Miércoles de la II Semana de Pascua
No
es extraño escuchar que nos pasan o dejan de pasar desgracias y tragedias por
algún castigo divino a nuestra increencia o falta de compromiso. Lo extraño de
verdad es que durante siglos este discurso salía de la boca de los “sabios y
entendidos” en el seno de la Iglesia y se extendía entre la masa de creyentes
menos formada. No vamos a juzgar el pasado ahora ni las estrategias que
llevaban a esto. Pero sí vamos a animar a acercarnos a la Palabra de Dios desde
la verdad y para la búsqueda de la Verdad. Hacer lo contrario es distorsionar
la verdadera identidad de Dios, quien lejos de castigar, es misericordioso,
salva y justifica a quien se arrepiente.

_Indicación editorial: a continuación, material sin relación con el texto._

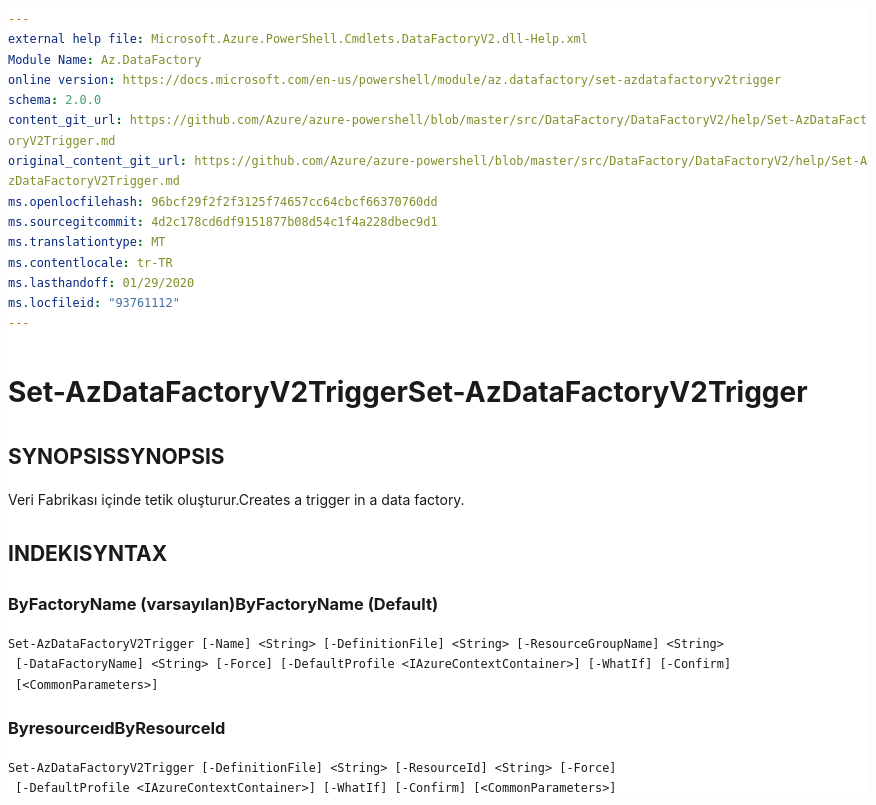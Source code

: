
 ```yaml
---
external help file: Microsoft.Azure.PowerShell.Cmdlets.DataFactoryV2.dll-Help.xml
Module Name: Az.DataFactory
online version: https://docs.microsoft.com/en-us/powershell/module/az.datafactory/set-azdatafactoryv2trigger
schema: 2.0.0
content_git_url: https://github.com/Azure/azure-powershell/blob/master/src/DataFactory/DataFactoryV2/help/Set-AzDataFactoryV2Trigger.md
original_content_git_url: https://github.com/Azure/azure-powershell/blob/master/src/DataFactory/DataFactoryV2/help/Set-AzDataFactoryV2Trigger.md
ms.openlocfilehash: 96bcf29f2f2f3125f74657cc64cbcf66370760dd
ms.sourcegitcommit: 4d2c178cd6df9151877b08d54c1f4a228dbec9d1
ms.translationtype: MT
ms.contentlocale: tr-TR
ms.lasthandoff: 01/29/2020
ms.locfileid: "93761112"
---
```

# <span data-ttu-id="047de-101">Set-AzDataFactoryV2Trigger</span><span class="sxs-lookup"><span data-stu-id="047de-101">Set-AzDataFactoryV2Trigger</span></span>

## <span data-ttu-id="047de-102">SYNOPSIS</span><span class="sxs-lookup"><span data-stu-id="047de-102">SYNOPSIS</span></span>
<span data-ttu-id="047de-103">Veri Fabrikası içinde tetik oluşturur.</span><span class="sxs-lookup"><span data-stu-id="047de-103">Creates a trigger in a data factory.</span></span>

## <span data-ttu-id="047de-104">INDEKI</span><span class="sxs-lookup"><span data-stu-id="047de-104">SYNTAX</span></span>

### <span data-ttu-id="047de-105">ByFactoryName (varsayılan)</span><span class="sxs-lookup"><span data-stu-id="047de-105">ByFactoryName (Default)</span></span>
```
Set-AzDataFactoryV2Trigger [-Name] <String> [-DefinitionFile] <String> [-ResourceGroupName] <String>
 [-DataFactoryName] <String> [-Force] [-DefaultProfile <IAzureContextContainer>] [-WhatIf] [-Confirm]
 [<CommonParameters>]
```

### <span data-ttu-id="047de-106">Byresourceıd</span><span class="sxs-lookup"><span data-stu-id="047de-106">ByResourceId</span></span>
```
Set-AzDataFactoryV2Trigger [-DefinitionFile] <String> [-ResourceId] <String> [-Force]
 [-DefaultProfile <IAzureContextContainer>] [-WhatIf] [-Confirm] [<CommonParameters>]
```
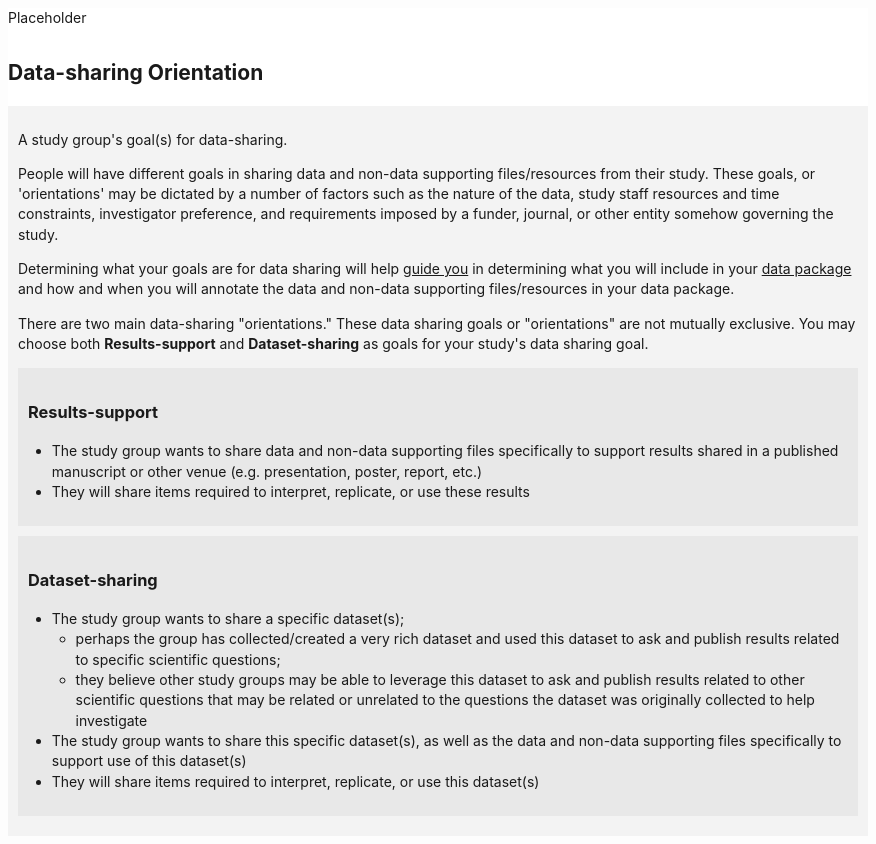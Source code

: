 Placeholder

</div>



## Data-sharing Orientation

<div markdown="1" style="background-color:rgba(0, 0, 0, 0.0470588); text-align:left; vertical-align: top; padding:10px 10px;">

A study group's goal(s) for data-sharing. 

People will have different goals in sharing data and non-data supporting files/resources from their study. These goals, or 'orientations' may be dictated by a number of factors such as the nature of the data, study staff resources and time constraints, investigator preference, and requirements imposed by a funder, journal, or other entity somehow governing the study.  

Determining what your goals are for data sharing will help [guide you](../fit/index.md) in determining what you will include in your [data package](#data-package) and how and when you will annotate the data and non-data supporting files/resources in your data package.

There are two main data-sharing "orientations." These data sharing goals or "orientations" are not mutually exclusive. You may choose both **Results-support** and **Dataset-sharing** as goals for your study's data sharing goal. 

<div markdown="1" style="background-color:rgba(0, 0, 0, 0.0470588); text-align:left; vertical-align: top; padding:10px 10px; margin-bottom: 10px;">

### Results-support 

* The study group wants to share data and non-data supporting files specifically to support results shared in a published manuscript or other venue (e.g. presentation, poster, report, etc.)
* They will share items required to interpret, replicate, or use these results

</div>



<div markdown="1" style="background-color:rgba(0, 0, 0, 0.0470588); text-align:left; vertical-align: top; padding:10px 10px; margin-bottom: 10px;">

### Dataset-sharing

* The study group wants to share a specific dataset(s); 
    * perhaps the group has collected/created a very rich dataset and used this dataset to ask and publish results related to specific scientific questions; 
    * they believe other study groups may be able to leverage this dataset to ask and publish results related to other scientific questions that may be related or unrelated to the questions the dataset was originally collected to help investigate 
* The study group wants to share this specific dataset(s), as well as the data and non-data supporting files specifically to support use of this dataset(s)
* They will share items required to interpret, replicate, or use this dataset(s)

</div>

</div>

Nuestro Dios no es vengativo, sino
tierno y acogedor.
Jn 3,16-21
Tanto
amó Dios al mundo, que entregó a su Unigénito, para que todo el que cree en él
no perezca, sino que tenga vida eterna.
Porque
Dios no envió a su Hijo al mundo para juzgar al mundo, sino para que el mundo
se salve por él.
El
que cree en él no será juzgado; el que no cree ya está juzgado, porque no ha
creído en el nombre del Unigénito de Dios.
Este
es el juicio: que la luz vino al mundo, y los hombres prefirieron la tiniebla a
la luz, porque sus obras eran malas. Pues todo el que obra el mal detesta la luz,
y no se acerca a la luz, para no verse acusado por sus obras.
En
cambio, el que obra la verdad se acerca a la luz, para que se vea que sus obras
están hechas según Dios.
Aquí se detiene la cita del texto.